Koken met de seizoenen met dit no-nonsense kookboek
Voor wie dagelijks kookt op hoog niveau en iedere dag volgens de regelen der kunst opgemaakte borden, vergezeld door de juiste wijn-spijscombinatie op tafel zet is het Keukendagboek van Nigel Slater ongeschikt. Evenals al zijn andere boeken. Hoewel sinds zijn 16e werkzaam in restaurants is Slater namelijk geen professioneel kok en kookt ook niet op die manier. Zijn boeken hebben allen een no-nonsense ondertoon. Zijn recepten zijn eenvoudig, in ieder thuiskeuken na te koken en ook voor zijn ingrediënten blijft hij het liefst dicht bij huis. Dat klinkt misschien niet erg spannend, maar toch slaagt hij erin om boek na boek samen te stellen met de heerlijkste gerechten. Niet voor niets is hij al 20 jaar de foodcolumnist van The Observer, had hij een eigen kookprogramma op de BBC (Real Food) en zijn zijn boeken veelvuldig bekroond.

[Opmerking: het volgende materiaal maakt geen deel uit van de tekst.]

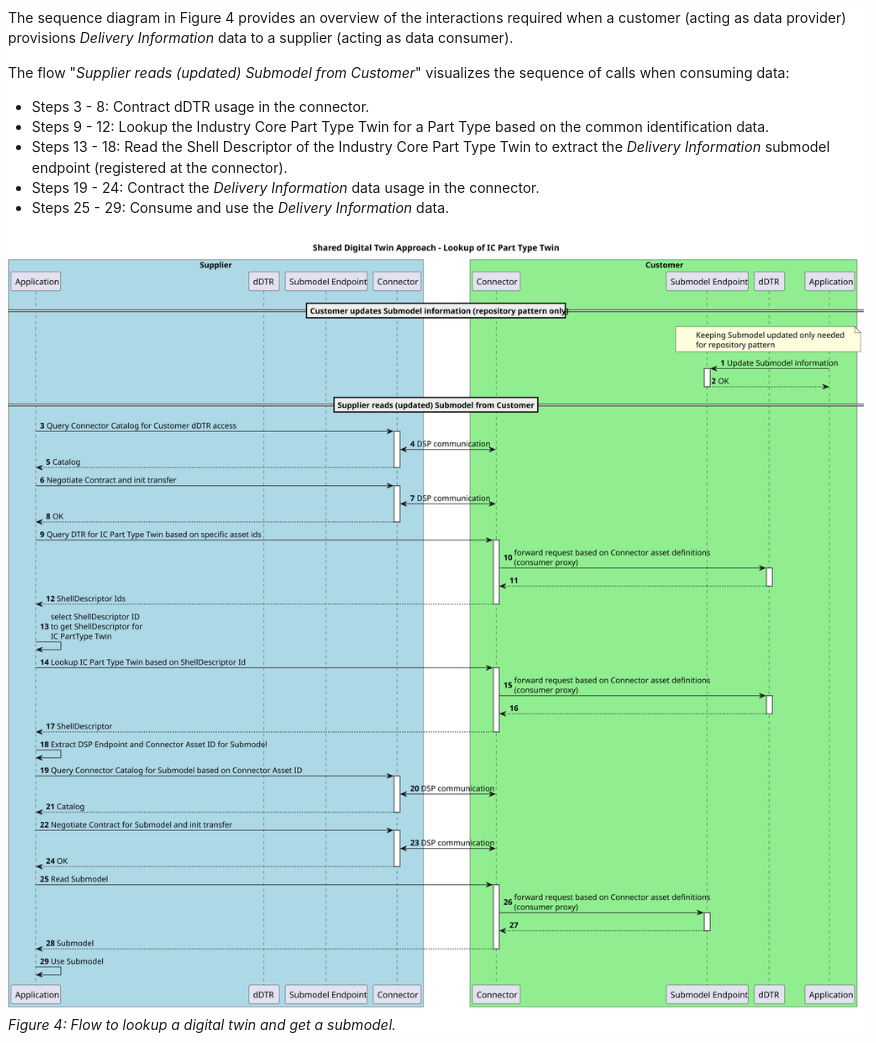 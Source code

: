 The sequence diagram in Figure 4 provides an overview of the interactions required when a customer
(acting as data provider) provisions *Delivery Information* data to a supplier (acting as data consumer).

The flow "*Supplier reads (updated) Submodel from Customer*" visualizes the sequence of calls when consuming data:

- Steps 3 - 8: Contract dDTR usage in the connector.
- Steps 9 - 12: Lookup the Industry Core Part Type Twin for a Part Type based on the common identification data.
- Steps 13 - 18: Read the Shell Descriptor of the Industry Core Part Type Twin to extract the *Delivery Information* submodel endpoint (registered at the connector).
- Steps 19 - 24: Contract the *Delivery Information* data usage in the connector.
- Steps 25 - 29: Consume and use the *Delivery Information* data.

![Figure 4: Flow to search a digital twin and get a submodel.](./assets/Figure_4.svg)
*Figure 4: Flow to lookup a digital twin and get a submodel.*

Het keukendagboek van Nigel Slater is, sinds dat ik het boek met Kerst onder de boom vond, het meest gebruikte èn meest gelezen kookboek in dit huishouden. Het is namelijk naast een bundeling van zo’n 200 recepten (sommige heel uitgebreid, andere louter een opsomming van een paar eenvoudige, goedgekozen en gecombineerde ingrediënten) beslist ook een leesboek te noemen. Heerlijk om Slaters overpeinzingen te lezen over zijn moestuintje, wat te doen met lamskoteletten, en dat keukenkasten uitmesten onherroepelijk leidt tot bonensoep. Herkenbaar en geruststellend zijn zijn aantekeningen over de niet zo geslaagde salade, over platgeregende tomaten en de eeuwige vraag “wat zullen we nu eens eten?”. Nigel Slater beantwoordt die vraag overigens vaak met linzen en geeft ook ruiterlijk toe dat dit zijn geen-idee-oplossing is.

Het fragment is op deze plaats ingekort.